> [GIVEN INFORMATION]:
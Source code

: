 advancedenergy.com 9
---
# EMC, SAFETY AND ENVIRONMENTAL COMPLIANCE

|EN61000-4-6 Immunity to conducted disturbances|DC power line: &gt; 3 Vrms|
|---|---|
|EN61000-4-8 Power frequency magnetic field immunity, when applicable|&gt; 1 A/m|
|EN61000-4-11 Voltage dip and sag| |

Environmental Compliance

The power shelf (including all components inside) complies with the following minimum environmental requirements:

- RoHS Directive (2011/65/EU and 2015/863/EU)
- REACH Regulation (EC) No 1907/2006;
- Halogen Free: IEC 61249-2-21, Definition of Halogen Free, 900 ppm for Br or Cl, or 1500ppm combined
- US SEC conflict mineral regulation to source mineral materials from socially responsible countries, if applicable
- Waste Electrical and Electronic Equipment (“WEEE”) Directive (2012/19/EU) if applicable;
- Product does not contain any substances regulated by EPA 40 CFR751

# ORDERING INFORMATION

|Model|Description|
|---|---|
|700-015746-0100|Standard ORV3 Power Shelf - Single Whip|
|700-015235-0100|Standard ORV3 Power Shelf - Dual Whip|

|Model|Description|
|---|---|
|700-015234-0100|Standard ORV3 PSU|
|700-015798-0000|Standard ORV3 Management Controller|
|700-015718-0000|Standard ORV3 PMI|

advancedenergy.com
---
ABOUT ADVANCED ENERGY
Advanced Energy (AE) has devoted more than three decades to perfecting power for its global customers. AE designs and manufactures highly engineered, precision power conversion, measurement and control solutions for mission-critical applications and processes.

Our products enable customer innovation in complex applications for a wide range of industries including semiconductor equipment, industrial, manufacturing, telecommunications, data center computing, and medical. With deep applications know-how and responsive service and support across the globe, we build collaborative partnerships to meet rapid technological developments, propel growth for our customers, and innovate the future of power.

> [PROBLEM REQUIREMENTS]: Look over the records above, and wherever a line contains the string "Directive", copy that line.

> [ANSWER FOR THE TASK]:
- RoHS Directive (2011/65/EU and 2015/863/EU)
- Waste Electrical and Electronic Equipment (“WEEE”) Directive (2012/19/EU) if applicable;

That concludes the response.